● Assigned task: Return all the lines below in which the string "chapter" appears.

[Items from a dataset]
==============================
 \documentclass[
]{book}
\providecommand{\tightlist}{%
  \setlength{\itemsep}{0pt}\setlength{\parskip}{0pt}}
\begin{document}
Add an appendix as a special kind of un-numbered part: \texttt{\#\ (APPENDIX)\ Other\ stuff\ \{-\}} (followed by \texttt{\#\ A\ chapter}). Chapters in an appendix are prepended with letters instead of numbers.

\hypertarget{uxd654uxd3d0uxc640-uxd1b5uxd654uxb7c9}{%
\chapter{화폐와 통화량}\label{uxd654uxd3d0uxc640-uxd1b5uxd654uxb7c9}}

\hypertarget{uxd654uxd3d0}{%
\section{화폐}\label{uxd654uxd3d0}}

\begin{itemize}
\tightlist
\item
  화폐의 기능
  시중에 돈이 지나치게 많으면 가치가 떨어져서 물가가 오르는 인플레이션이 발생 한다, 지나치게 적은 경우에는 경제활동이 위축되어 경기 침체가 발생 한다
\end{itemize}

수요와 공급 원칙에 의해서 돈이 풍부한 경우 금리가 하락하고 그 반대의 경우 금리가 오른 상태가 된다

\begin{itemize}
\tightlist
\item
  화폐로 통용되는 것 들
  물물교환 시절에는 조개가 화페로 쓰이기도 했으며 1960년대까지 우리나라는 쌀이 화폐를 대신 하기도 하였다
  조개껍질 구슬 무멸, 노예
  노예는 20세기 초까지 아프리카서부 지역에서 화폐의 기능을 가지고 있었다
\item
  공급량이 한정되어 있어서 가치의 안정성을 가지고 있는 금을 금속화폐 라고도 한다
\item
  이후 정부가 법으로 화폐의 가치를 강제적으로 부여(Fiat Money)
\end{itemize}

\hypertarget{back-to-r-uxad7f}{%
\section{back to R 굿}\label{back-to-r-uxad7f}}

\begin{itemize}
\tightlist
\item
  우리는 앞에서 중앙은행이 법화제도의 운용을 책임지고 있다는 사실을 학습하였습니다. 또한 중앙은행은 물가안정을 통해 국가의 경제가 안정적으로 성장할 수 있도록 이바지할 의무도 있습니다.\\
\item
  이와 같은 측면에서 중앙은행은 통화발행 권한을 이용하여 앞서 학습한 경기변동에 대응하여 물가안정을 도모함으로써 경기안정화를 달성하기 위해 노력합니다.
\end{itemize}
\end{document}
==============================
● Result of the task:
Add an appendix as a special kind of un-numbered part: \texttt{\#\ (APPENDIX)\ Other\ stuff\ \{-\}} (followed by \texttt{\#\ A\ chapter}). Chapters in an appendix are prepended with letters instead of numbers.
\chapter{화폐와 통화량}\label{uxd654uxd3d0uxc640-uxd1b5uxd654uxb7c9}}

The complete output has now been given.